## Data for this task
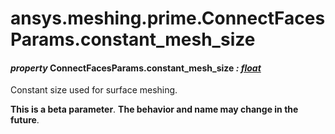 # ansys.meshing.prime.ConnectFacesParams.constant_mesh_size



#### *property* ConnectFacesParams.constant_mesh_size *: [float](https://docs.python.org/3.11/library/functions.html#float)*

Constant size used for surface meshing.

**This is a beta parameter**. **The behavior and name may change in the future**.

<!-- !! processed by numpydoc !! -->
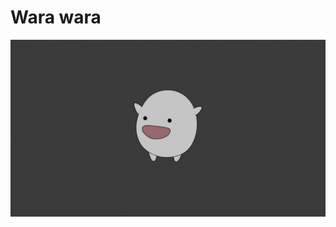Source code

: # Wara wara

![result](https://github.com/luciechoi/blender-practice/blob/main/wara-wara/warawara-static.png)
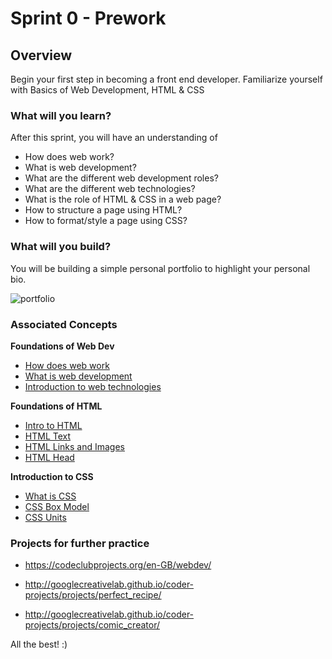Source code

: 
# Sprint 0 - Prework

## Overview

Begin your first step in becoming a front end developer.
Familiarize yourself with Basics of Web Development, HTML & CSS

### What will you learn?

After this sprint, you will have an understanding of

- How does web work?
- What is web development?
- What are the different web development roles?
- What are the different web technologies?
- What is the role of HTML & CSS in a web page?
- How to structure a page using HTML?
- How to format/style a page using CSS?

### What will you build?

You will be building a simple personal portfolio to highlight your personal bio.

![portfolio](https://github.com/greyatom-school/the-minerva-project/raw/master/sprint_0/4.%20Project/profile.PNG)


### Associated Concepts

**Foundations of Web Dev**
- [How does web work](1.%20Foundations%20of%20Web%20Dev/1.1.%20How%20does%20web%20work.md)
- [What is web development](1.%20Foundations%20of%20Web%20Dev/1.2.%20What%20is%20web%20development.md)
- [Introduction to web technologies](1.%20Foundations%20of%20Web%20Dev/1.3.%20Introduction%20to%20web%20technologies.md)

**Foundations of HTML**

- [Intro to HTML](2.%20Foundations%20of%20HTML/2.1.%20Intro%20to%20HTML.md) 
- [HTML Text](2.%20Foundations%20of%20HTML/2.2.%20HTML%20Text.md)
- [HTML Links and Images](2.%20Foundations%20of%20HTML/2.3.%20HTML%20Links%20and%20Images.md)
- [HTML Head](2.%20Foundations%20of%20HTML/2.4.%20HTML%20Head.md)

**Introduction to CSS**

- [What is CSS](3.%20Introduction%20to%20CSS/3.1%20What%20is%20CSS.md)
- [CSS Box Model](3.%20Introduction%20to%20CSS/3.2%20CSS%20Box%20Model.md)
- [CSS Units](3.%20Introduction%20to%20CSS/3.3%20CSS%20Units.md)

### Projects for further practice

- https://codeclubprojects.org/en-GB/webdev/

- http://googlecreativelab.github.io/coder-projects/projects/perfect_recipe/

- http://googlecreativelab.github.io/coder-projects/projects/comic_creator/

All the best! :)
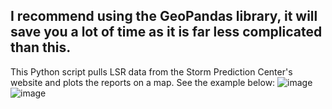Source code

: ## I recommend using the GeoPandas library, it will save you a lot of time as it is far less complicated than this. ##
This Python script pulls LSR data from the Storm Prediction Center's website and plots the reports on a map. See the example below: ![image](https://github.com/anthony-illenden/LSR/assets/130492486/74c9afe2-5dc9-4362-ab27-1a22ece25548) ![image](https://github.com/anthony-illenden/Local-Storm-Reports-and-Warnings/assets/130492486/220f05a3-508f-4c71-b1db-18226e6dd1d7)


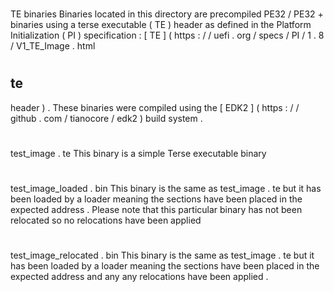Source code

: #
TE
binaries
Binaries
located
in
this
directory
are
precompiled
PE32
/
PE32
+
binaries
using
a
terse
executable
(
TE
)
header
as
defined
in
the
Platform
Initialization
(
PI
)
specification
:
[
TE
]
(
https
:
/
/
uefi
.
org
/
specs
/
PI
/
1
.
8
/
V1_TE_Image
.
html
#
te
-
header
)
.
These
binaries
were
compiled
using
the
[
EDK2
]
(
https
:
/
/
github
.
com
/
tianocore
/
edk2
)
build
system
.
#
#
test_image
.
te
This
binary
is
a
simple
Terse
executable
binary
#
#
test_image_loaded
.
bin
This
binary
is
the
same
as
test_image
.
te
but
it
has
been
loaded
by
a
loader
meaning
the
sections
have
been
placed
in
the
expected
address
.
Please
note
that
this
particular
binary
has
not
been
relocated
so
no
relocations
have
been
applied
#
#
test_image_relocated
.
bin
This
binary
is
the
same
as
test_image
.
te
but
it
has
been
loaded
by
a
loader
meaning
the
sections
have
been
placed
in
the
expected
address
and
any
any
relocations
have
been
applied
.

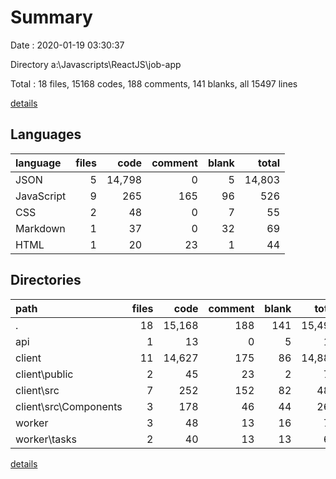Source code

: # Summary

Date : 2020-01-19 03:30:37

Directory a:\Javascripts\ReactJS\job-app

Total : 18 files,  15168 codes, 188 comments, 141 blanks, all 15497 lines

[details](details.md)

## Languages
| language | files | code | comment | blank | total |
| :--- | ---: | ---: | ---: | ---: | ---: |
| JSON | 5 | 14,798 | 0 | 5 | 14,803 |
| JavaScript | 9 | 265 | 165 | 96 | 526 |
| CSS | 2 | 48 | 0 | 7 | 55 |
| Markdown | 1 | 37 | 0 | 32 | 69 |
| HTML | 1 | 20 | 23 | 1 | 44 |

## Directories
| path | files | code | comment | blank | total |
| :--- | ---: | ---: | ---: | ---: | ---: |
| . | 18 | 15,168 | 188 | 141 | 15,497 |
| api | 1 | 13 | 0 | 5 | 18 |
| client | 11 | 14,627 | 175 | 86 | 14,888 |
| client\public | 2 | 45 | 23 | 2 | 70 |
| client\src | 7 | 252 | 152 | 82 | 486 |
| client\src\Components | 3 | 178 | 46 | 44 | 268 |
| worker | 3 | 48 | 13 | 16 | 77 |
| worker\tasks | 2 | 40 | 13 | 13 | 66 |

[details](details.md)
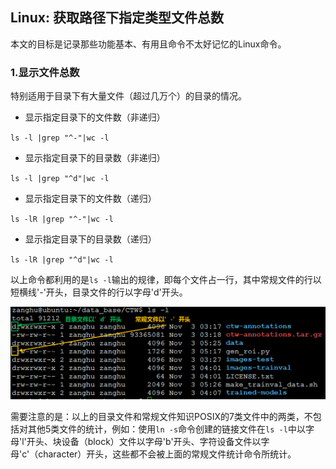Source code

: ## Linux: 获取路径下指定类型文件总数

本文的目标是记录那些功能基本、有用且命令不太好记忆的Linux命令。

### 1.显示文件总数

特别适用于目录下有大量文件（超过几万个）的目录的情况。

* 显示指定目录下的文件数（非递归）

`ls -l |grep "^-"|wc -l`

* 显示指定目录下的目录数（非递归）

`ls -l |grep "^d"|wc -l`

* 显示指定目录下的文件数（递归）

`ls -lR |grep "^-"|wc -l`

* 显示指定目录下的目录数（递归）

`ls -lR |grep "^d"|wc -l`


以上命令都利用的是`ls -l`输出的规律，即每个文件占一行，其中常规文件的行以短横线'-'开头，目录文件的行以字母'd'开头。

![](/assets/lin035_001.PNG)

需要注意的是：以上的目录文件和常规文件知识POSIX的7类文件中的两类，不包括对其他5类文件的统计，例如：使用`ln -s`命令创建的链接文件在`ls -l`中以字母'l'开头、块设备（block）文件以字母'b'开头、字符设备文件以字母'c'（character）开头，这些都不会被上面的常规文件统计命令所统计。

==

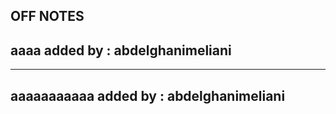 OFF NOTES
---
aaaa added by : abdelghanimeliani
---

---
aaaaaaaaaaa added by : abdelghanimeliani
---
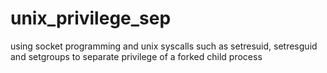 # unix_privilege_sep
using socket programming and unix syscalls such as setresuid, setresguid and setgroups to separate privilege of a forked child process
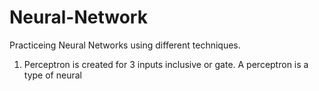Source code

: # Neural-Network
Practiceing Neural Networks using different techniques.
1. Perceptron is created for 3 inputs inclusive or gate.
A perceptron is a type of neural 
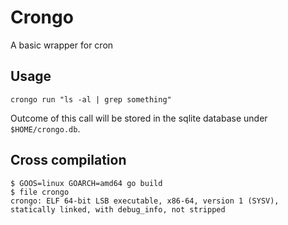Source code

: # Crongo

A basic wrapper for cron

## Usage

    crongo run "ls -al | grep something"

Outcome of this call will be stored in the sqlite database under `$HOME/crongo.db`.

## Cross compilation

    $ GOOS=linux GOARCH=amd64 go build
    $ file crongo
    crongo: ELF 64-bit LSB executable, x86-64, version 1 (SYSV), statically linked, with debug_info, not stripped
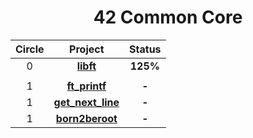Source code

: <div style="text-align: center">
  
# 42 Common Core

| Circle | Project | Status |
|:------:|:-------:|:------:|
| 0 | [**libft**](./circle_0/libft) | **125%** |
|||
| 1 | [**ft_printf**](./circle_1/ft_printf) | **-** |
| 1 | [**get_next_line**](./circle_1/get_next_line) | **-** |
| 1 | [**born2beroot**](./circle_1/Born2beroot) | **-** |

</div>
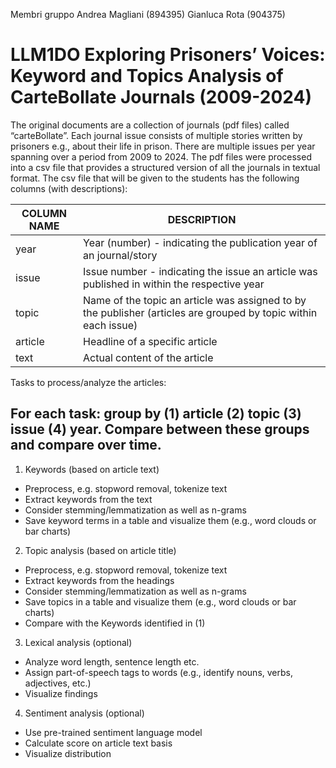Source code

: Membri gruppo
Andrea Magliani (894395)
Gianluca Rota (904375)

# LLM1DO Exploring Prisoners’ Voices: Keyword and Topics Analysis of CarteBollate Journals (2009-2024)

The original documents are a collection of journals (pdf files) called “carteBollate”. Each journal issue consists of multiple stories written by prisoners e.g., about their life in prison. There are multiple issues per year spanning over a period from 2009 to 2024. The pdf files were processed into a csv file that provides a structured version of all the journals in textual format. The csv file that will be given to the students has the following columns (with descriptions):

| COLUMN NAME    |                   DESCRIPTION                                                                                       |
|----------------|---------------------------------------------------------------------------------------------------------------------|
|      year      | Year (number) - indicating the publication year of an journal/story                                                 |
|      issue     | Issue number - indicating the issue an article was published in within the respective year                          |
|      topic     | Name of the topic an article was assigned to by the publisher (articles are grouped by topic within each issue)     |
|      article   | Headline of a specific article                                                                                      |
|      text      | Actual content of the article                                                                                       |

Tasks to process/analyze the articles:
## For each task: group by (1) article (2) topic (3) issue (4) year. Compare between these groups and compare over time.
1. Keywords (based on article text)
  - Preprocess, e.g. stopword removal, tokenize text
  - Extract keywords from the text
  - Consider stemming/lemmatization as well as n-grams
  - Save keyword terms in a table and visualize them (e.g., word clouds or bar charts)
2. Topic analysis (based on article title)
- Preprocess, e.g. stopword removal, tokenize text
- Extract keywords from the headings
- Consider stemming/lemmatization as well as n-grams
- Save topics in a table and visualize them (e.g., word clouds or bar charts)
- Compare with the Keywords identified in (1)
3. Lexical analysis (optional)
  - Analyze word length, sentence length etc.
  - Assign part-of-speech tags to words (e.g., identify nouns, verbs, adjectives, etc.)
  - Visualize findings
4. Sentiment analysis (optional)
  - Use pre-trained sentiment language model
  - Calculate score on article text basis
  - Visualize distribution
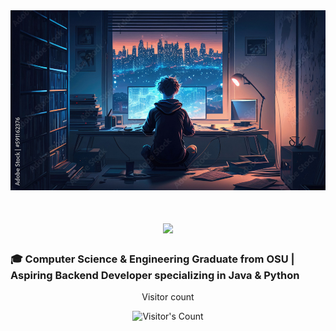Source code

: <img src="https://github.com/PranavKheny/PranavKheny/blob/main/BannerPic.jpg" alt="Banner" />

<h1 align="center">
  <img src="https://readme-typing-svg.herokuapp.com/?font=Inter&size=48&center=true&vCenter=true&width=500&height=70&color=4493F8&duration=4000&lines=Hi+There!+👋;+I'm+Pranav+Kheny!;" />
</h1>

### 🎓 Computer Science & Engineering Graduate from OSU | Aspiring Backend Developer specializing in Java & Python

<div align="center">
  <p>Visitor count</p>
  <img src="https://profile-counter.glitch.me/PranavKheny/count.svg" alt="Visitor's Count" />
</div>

## Work to complete
In the records above, some lines may contain the word "added"; copy every one of them.

## Answer space
aaaa added by : abdelghanimeliani
aaaaaaaaaaa added by : abdelghanimeliani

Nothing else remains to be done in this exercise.